How Inaccurate Labor Standards Impact Budgets and Hotel Profitability

The budget is the property guide to revenue, cost, and hotel profitability requirements. The aim is to forecast revenue and cost taking into consideration such factors as seasonality, rate, and mix. The setting of labor standards provides a framework to identify the hours required to service demand.  All too often, labor standards fall into the trap of process redundancy and lack of scientific rigor leading to inflated costs and/or service breakdowns.

Process Redundancy within Standards

For instance, room attendants typically represent the largest labor spend and are instrumental in providing guest satisfaction. Through observation, we have seen that in a typical day, a room attendant can experience 25-50% of lost time. One simple example of lost time we regularly observe is making repeated trips between the cart and the supply room. Often this occurs due to lack of linen availability, linen quality issues and availability of supplies. Another contributor to lost time we see is the lack of a consistent sequence while cleaning a guest room. Not only do these situations inflate the time it takes to clean a room, they also introduce performance barriers for the team.

When barriers to performance remain, so does the inherent lost time required within the standard.  Once identified, it’s easy to see how this results in additional cost and a greater risk for decreased guest satisfaction as rooms are not turned as quickly or supplied adequately. 

Lack of Scientific Rigor

Labor standards are often developed based on historical performance, and in some cases,  outdated standards are applied even after the process itself has been redesigned and improved.  In the room attendant example, embedded lost time occurs when standard creation fails to account for the actual time required to complete value added cleaning activities. Such activities are influenced by room type, guest mix, cleaning sequence, and the workload disparity between stayovers and checkouts.

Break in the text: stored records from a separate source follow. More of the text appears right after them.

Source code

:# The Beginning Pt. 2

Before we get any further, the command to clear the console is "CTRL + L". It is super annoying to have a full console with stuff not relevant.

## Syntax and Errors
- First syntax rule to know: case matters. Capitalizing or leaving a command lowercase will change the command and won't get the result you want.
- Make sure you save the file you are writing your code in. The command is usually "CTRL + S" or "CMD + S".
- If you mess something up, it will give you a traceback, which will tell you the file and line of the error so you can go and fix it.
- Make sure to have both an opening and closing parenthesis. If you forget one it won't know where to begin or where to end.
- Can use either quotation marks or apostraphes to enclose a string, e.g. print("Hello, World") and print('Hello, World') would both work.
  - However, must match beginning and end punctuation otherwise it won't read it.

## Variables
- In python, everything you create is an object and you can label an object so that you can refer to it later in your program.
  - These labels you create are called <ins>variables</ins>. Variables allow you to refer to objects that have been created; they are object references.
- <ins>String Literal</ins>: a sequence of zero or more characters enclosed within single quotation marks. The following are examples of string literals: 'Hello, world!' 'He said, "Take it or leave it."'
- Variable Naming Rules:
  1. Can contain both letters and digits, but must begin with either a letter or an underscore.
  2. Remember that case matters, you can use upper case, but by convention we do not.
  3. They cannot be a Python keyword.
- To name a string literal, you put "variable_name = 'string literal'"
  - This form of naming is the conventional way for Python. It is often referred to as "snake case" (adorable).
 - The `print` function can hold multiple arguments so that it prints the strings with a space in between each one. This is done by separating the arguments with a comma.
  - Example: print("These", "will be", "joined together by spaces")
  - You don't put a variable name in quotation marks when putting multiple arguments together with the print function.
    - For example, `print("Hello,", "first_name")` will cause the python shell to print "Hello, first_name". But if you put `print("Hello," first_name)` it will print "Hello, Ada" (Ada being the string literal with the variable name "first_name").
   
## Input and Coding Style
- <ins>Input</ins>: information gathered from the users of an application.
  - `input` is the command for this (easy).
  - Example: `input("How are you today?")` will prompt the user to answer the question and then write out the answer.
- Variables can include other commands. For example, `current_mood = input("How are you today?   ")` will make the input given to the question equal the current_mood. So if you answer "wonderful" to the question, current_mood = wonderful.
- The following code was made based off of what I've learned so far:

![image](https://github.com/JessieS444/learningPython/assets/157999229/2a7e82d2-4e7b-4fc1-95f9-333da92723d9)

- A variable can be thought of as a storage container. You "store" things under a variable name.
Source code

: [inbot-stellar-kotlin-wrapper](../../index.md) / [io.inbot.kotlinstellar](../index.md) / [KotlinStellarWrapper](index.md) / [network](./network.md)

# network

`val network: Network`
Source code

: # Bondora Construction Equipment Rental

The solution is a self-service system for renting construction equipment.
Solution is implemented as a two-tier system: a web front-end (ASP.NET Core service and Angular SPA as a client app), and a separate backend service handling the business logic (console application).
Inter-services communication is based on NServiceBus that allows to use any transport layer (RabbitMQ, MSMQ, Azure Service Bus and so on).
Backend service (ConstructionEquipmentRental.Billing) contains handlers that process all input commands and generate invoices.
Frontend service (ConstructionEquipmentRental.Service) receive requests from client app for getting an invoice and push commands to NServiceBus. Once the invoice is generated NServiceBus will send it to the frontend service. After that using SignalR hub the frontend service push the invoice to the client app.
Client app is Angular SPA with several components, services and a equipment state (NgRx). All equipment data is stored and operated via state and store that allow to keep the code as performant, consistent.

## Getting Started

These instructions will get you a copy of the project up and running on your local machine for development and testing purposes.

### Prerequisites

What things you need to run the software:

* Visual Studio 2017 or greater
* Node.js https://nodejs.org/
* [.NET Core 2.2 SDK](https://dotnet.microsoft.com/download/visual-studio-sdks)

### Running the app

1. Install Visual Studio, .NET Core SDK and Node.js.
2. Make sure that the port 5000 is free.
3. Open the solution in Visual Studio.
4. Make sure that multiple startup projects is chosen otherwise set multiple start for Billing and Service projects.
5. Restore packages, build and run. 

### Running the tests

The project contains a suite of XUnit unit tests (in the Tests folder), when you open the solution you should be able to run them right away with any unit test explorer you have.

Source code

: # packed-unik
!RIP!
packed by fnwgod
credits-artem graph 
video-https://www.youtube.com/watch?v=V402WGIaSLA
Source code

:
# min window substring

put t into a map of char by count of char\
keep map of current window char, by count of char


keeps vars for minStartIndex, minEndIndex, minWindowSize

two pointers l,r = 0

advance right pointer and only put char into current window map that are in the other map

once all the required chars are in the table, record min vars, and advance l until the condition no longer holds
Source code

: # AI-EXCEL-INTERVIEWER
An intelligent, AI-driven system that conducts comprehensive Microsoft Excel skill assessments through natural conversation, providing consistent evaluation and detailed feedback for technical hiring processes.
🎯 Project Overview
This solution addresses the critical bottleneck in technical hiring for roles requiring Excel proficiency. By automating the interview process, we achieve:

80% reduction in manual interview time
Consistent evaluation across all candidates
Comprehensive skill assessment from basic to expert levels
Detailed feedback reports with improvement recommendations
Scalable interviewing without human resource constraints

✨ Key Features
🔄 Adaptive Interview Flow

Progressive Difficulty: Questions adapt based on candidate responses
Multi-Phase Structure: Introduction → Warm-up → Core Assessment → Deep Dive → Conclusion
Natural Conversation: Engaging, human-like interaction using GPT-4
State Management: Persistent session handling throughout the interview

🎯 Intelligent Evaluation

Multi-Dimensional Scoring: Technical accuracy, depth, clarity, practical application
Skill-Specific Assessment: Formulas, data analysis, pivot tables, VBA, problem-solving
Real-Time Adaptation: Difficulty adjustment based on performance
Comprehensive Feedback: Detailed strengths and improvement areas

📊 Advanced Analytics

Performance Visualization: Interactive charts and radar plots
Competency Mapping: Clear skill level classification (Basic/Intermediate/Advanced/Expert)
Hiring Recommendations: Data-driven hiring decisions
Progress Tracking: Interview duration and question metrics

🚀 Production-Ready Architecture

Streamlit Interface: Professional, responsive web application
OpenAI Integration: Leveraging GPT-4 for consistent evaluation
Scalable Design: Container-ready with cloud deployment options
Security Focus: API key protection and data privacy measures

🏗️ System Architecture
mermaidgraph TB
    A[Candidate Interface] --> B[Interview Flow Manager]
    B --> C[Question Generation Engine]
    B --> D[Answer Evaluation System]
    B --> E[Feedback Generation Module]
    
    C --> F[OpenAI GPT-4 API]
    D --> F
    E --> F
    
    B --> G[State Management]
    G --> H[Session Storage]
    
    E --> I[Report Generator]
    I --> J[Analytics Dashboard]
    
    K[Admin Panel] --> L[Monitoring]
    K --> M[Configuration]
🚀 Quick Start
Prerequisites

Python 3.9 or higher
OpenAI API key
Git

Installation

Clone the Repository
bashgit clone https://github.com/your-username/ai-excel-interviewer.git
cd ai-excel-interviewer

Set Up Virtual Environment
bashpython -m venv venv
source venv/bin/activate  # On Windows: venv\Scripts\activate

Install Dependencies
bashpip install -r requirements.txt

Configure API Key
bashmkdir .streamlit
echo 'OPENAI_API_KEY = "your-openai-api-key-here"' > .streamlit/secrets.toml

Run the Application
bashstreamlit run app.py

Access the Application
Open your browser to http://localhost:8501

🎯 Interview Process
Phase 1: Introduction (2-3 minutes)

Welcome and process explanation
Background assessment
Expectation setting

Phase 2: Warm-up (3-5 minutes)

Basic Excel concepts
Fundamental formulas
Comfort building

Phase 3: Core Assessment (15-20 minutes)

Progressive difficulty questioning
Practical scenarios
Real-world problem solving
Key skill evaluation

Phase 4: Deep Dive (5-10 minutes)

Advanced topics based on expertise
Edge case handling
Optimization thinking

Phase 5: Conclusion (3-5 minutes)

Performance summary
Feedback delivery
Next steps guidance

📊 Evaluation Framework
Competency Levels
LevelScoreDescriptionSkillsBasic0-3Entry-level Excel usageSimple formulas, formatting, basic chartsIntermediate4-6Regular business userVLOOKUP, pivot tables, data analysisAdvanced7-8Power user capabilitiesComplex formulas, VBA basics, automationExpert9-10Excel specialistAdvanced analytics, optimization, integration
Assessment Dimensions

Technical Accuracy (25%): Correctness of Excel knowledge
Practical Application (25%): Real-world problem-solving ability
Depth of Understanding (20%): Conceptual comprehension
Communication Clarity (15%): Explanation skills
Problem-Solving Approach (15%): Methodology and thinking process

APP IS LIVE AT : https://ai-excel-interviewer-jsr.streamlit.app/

Depending on the mix of work, this inaccuracy can either contribute to planning less than a full shift of work, or conversely, set the team member up to require overtime to finish their assignments. The end result is not only in the form of excess cost, but also rooms not ready when needed, and team member frustration.

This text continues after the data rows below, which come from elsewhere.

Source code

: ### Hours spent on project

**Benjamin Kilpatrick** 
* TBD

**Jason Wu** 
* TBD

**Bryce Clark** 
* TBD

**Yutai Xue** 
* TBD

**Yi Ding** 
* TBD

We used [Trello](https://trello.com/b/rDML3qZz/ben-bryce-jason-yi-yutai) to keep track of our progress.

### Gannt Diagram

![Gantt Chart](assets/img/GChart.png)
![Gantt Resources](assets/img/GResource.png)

It is worth noting that the objective of creating a standard is not to achieve 100% productivity. The aim is to create an acceptable time in which to complete activities, with a buffer for variance that is likely to occur.

Removing barriers that create lost time in conjunction with a firm understanding of the time required to complete value added activities will improve the accuracy of standards, align budgets, and improve hotel profitability.